También los hubo civiles, como el muy representativo Velasco Ibarra, un ecuatoriano cuya máxima era: "dadme un balcón y tomaré el palacio" (...), algo, lo de tomar el palacio, que Chávez intentó por la fuerza en febrero de 1992, cuando planeó y encabezó un golpe militar que terminó en fracaso: el único de su vida, porque el segundo, el referéndum de reforma de la Constitución, que perdió mucho más tarde, fue solo un incidente de recorrido, del fantástico recorrido del presidente.
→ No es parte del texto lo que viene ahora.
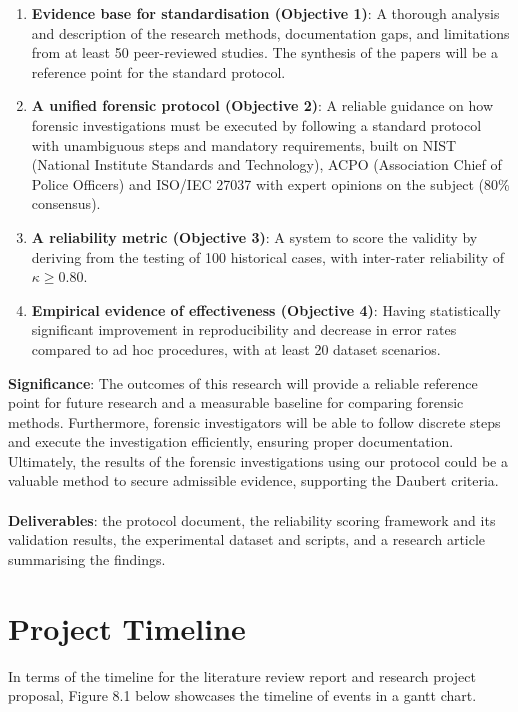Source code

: \documentclass[a4paper]{report}
\begin{document}
\begin{justify}
\begin{enumerate}
    \item  \textbf{Evidence base for standardisation (Objective 1)}: A thorough analysis and description of the research methods, documentation gaps, and limitations from at least 50 peer-reviewed studies. The synthesis of the papers will be a reference point for the standard protocol.
    \item  \textbf{A unified forensic protocol (Objective 2)}: A reliable guidance on how forensic investigations must be executed by following a standard protocol with unambiguous steps and mandatory requirements, built on NIST (National Institute Standards and Technology), ACPO (Association Chief of Police Officers) and ISO/IEC 27037 with expert opinions on the subject (80\% consensus).
    \item \textbf{A reliability metric (Objective 3)}:  A system to score the validity by deriving from the testing of 100 historical cases, with inter-rater reliability of $\kappa \geq 0.80$.
    \item  \textbf{Empirical evidence of effectiveness (Objective 4)}: Having statistically significant improvement in reproducibility and decrease in error rates compared to ad hoc procedures, with at least 20 dataset scenarios.
\end{enumerate}


\textbf{Significance}: The outcomes of this research will provide a reliable reference point for future research and a measurable baseline for comparing forensic methods. Furthermore, forensic investigators will be able to follow discrete steps and execute the investigation efficiently, ensuring proper documentation. Ultimately, the results of the forensic investigations using our protocol could be a valuable method to secure admissible evidence, supporting the Daubert criteria.
\\
\\
\textbf{Deliverables}: the protocol document, the reliability scoring framework and its validation results, the experimental dataset and scripts, and a research article summarising the findings.

\chapter{Project Timeline}

In terms of the timeline for the literature review report and research project proposal, Figure 8.1 below showcases the timeline of events in a gantt chart.


\end{justify}
\end{document}
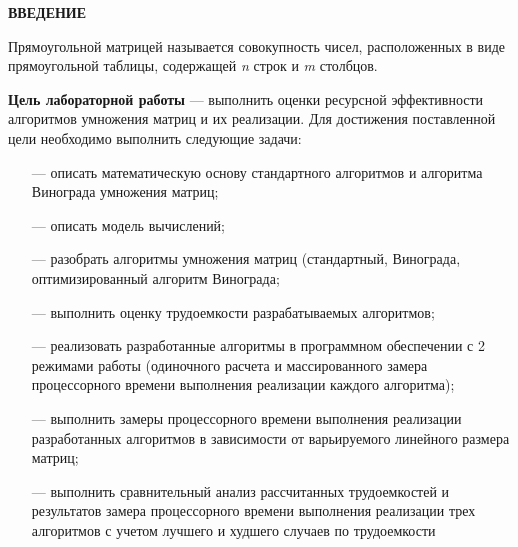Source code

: \begin{center}
    \textbf{ВВЕДЕНИЕ}
\end{center}

Прямоугольной матрицей называется совокупность чисел, расположенных в виде прямоугольной таблицы, содержащей \textit{n} строк и \textit{m} столбцов.

\textbf{Цель лабораторной работы} --- выполнить оценки ресурсной эффективности алгоритмов умножения матриц и их реализации. Для достижения поставленной цели необходимо выполнить следующие задачи:

\begin{itemize}
	\item[---] описать математическую основу стандартного алгоритмов и алгоритма Винограда умножения матриц;
	\item[---] описать модель вычислений;
	\item[---] разобрать алгоритмы умножения матриц (стандартный, Винограда, оптимизированный алгоритм Винограда;
    \item[---] выполнить оценку трудоемкости разрабатываемых алгоритмов;
    \item[---] реализовать разработанные алгоритмы в программном обеспечении с 2 режимами работы (одиночного расчета и массированного замера процессорного времени выполнения реализации каждого алгоритма);
    \item[---] выполнить замеры процессорного времени выполнения реализации разработанных алгоритмов в зависимости от варьируемого линейного размера матриц;
    \item[---] выполнить сравнительный анализ рассчитанных трудоемкостей и результатов замера процессорного времени выполнения реализации трех алгоритмов с учетом лучшего и худшего случаев по трудоемкости
\end{itemize}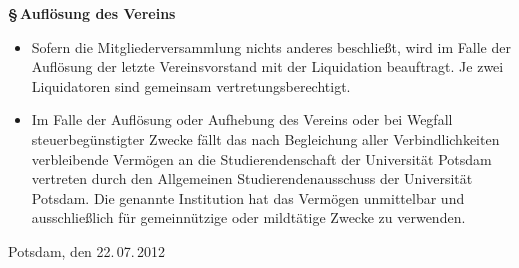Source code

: \documentclass[11pt]{article}
\def\items#1{{%
  \itcounter0%
  \begin{itemize}
  #1
  \end{itemize}
}}
\let\it\item%
\def\item{
  \advance\itcounter1%
  \it[(\the\itcounter)]
}
\def\paragraf#1{
  \advance\itcounter1%
  \par\medskip
  {\large\bfseries \S\,\the\itcounter\quad#1}
  \par\smallskip
}
\begin{document}
\paragraf{Aufl{\"o}sung des Vereins}

\items{
   \item
     Sofern die Mitgliederversammlung nichts anderes beschlie{\ss}t, wird im Falle der Aufl{\"o}sung
     der letzte Vereinsvorstand mit der Liquidation beauftragt. Je zwei Liquidatoren sind
     gemeinsam vertretungsberechtigt.
   \item
     Im Falle der Aufl{\"o}sung oder Aufhebung des Vereins oder bei Wegfall steuerbeg{\"u}nstigter
     Zwecke f{\"a}llt das nach Begleichung aller Verbindlichkeiten verbleibende Verm{\"o}gen
     an die Studierendenschaft der Universit{\"a}t Potsdam vertreten durch
     den Allgemeinen Studierendenausschuss der Universit{\"a}t Potsdam.
     Die genannte Institution hat das Verm{\"o}gen unmittelbar und ausschlie{\ss}lich f{\"u}r
     gemeinn{\"u}tzige oder mildt{\"a}tige Zwecke zu verwenden.
}

\par\bigskip
Potsdam, den 22.\,07.\,2012
\end{document}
Militar a falta de cosa mejor
En efecto, este militar nacido en el pobre estado de Barinas, hijo de maestros de escuela, se ha ido de este mundo tras haber cambiado jurídicamente el régimen constitucional de Venezuela, haber sobrevivido a un golpe de estado que triunfó durante tres días en abril de 2002, haber convertido en una victoria política su derrota del 92, haber liquidado el viejo orden de los partidos tradicionales en Venezuela y ganado tres elecciones presidenciales, cuatro legislativas y dos referéndums. No hay quien dé más?
Nada le destinaba a las fuerzas armadas y una versión chocante insiste en que creyó ver en ellas una manera de practicar los deportes y, singularmente, el béisbol y así lo recoge su biógrafo Ricard Gott, favorable al hombre, pero solvente. Su politización fue más bien tardía y le planteó desde el principio la dificultad objetiva de interpretar el papel de la izquierda lo mismo la guerrillera y montaraz que la institucional, socialdemócrata en su patria.
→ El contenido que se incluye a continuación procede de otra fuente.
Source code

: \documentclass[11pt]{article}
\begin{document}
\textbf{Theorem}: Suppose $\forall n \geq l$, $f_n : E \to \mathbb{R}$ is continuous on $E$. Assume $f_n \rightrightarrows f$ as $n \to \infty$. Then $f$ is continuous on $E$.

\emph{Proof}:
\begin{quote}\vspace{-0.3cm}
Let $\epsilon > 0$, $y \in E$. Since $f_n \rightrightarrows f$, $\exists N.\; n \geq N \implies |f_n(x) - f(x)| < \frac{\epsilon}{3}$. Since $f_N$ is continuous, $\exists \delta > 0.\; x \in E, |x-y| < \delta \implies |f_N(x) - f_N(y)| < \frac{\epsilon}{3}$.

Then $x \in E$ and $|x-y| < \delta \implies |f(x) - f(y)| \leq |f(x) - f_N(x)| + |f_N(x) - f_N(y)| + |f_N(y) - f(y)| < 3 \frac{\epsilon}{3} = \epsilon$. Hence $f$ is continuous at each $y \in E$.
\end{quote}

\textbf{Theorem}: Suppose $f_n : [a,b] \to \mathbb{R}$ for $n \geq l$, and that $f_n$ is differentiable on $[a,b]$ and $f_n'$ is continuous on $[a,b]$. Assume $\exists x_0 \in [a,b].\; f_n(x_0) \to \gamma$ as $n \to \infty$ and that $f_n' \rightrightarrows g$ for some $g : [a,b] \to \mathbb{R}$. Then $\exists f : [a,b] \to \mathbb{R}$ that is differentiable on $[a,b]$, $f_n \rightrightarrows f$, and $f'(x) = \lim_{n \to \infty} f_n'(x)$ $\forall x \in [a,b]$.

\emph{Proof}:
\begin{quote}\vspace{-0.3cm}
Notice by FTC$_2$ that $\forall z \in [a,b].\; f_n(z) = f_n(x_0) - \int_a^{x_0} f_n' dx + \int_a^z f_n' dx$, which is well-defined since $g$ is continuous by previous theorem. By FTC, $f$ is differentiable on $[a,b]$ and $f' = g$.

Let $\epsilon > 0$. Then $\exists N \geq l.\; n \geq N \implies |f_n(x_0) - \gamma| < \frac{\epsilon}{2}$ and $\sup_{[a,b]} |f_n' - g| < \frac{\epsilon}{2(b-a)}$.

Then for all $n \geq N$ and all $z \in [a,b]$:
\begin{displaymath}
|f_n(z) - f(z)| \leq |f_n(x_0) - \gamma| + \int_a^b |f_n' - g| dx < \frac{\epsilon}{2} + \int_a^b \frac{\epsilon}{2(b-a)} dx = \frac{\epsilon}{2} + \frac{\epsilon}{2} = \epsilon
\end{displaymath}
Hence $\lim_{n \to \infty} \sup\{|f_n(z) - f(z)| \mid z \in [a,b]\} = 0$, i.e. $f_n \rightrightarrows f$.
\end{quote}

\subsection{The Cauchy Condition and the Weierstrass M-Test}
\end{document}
Se sintió mejor en seguida con sus compañeros de armas que con una clase política a la que encontró urbana, endogámica y prescindible, aunque en dos personalidades de la izquierda tradicional, don Luis Miquilena y don José Vicente Rangel, encontró un cierto encuadre ideológico que se transformaría en una asociación posterior con ambos, pronto terminada con el primero, pero muy sostenida con el segundo, que aún vive y es como una especie de notario de la peripecia revolucionaria.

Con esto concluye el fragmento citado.